Comparing deep learning and pathologist quantification of cell-level PD-L1 expression in non-small cell lung cancer whole-slide images

L. van Eekelen, J. Spronck, M. Looijen-Salamon, S. Vos, E. Munari, I. Girolami, A. Eccher, B. Acs, C. Boyaci, G. de Souza, M. Demirel-Andishmand, L. Meesters, D. Zegers, L. van der Woude, W. Theelen, M. van den Heuvel, K. Gr├╝nberg, B. van Ginneken, J. van der Laak and F. Ciompi

Scientific Reports 2024;14.


AbstractProgrammed death-ligand 1 (PD-L1) expression is currently used in the clinic to assess eligibility for immune-checkpoint inhibitors via the tumor proportion score (TPS), but its efficacy is limited by high interobserver variability. Multiple papers have presented systems for the automatic quantification of TPS, but none report on the task of determining cell-level PD-L1 expression and often reserve their evaluation to a single PD-L1 monoclonal antibody or clinical center. In this paper, we report on a deep learning algorithm for detecting PD-L1 negative and positive tumor cells at a cellular level and evaluate it on a cell-level reference standard established by six readers on a multi-centric, multi PD-L1 assay dataset. This reference standard also provides for the first time a benchmark for computer vision algorithms. In addition, in line with other papers, we also evaluate our algorithm at slide-level by measuring the agreement between the algorithm and six pathologists on TPS quantification. We find a moderately low interobserver agreement at cell-level level (mean reader-reader F1 score = 0.68) which our algorithm sits slightly under (mean reader-AI F1 score = 0.55), especially for cases from the clinical center not included in the training set.
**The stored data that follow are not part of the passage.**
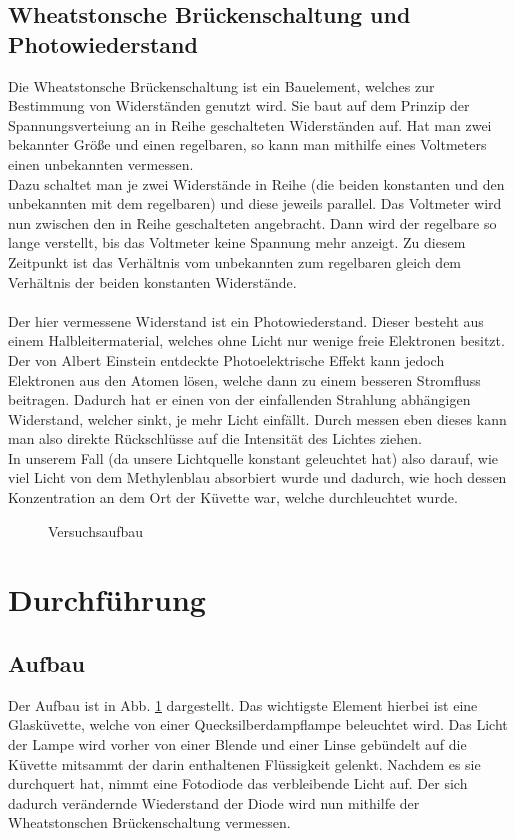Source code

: \documentclass[12pt,a4paper,titlepage,headinclude,bibtotoc]{scrartcl}
\begin{document}
\subsection{Wheatstonsche Brückenschaltung und Photowiederstand}
Die Wheatstonsche Brückenschaltung ist ein Bauelement, welches zur Bestimmung von Widerständen genutzt wird.
Sie baut auf dem Prinzip der Spannungsverteiung an in Reihe geschalteten Widerständen auf.
Hat man zwei bekannter Größe und einen regelbaren, so kann man mithilfe eines Voltmeters einen unbekannten vermessen.\\
Dazu schaltet man je zwei Widerstände in Reihe (die beiden konstanten und den unbekannten mit dem regelbaren) und diese jeweils parallel.
Das Voltmeter wird nun zwischen den in Reihe geschalteten angebracht.
Dann wird der regelbare so lange verstellt, bis das Voltmeter keine Spannung mehr anzeigt.
Zu diesem Zeitpunkt ist das Verhältnis vom unbekannten zum regelbaren gleich dem Verhältnis der beiden konstanten Widerstände.\\\\
Der hier vermessene Widerstand ist ein Photowiederstand. 
Dieser besteht aus einem Halbleitermaterial, welches ohne Licht nur wenige freie Elektronen besitzt.
Der von Albert Einstein entdeckte Photoelektrische Effekt kann jedoch Elektronen aus den Atomen lösen, welche dann zu einem besseren Stromfluss beitragen.
Dadurch hat er einen von der einfallenden Strahlung abhängigen Widerstand, welcher sinkt, je mehr Licht einfällt.
Durch messen eben dieses kann man also direkte Rückschlüsse auf die Intensität des Lichtes ziehen.\\
In unserem Fall (da unsere Lichtquelle konstant geleuchtet hat) also darauf, wie viel Licht von dem Methylenblau absorbiert wurde und dadurch, wie hoch dessen Konzentration an dem Ort der Küvette war, welche durchleuchtet wurde.\\

\begin{figure}[!b]
 \centering
 \def\svgwidth{0.8\columnwidth}
 
 \caption{Versuchsaufbau\label{fig:aufbau}}
\end{figure}

\section{Durchführung}
\label{sec:durchfuehrung}
\subsection{Aufbau}
Der Aufbau ist in Abb. \ref{fig:aufbau} dargestellt.
Das wichtigste Element hierbei ist eine Glasküvette, welche von einer Quecksilberdampflampe beleuchtet wird.
Das Licht der Lampe wird vorher von einer Blende und einer Linse gebündelt auf die Küvette mitsammt der darin enthaltenen Flüssigkeit gelenkt.
Nachdem es sie durchquert hat, nimmt eine Fotodiode das verbleibende Licht auf.
Der sich dadurch verändernde Wiederstand der Diode wird nun mithilfe der Wheatstonschen Brückenschaltung vermessen.
\end{document}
Despite this, we find good AI-pathologist agreement on quantifying TPS compared to the interobserver agreement (mean reader-reader Cohen's kappa = 0.54, 95% CI 0.26-0.81, mean reader-AI kappa = 0.49, 95% CI 0.27--0.72). In conclusion, our deep learning algorithm demonstrates promise in detecting PD-L1 expression at a cellular level and exhibits favorable agreement with pathologists in quantifying the tumor proportion score (TPS). We publicly release our models for use via the Grand-Challenge platform.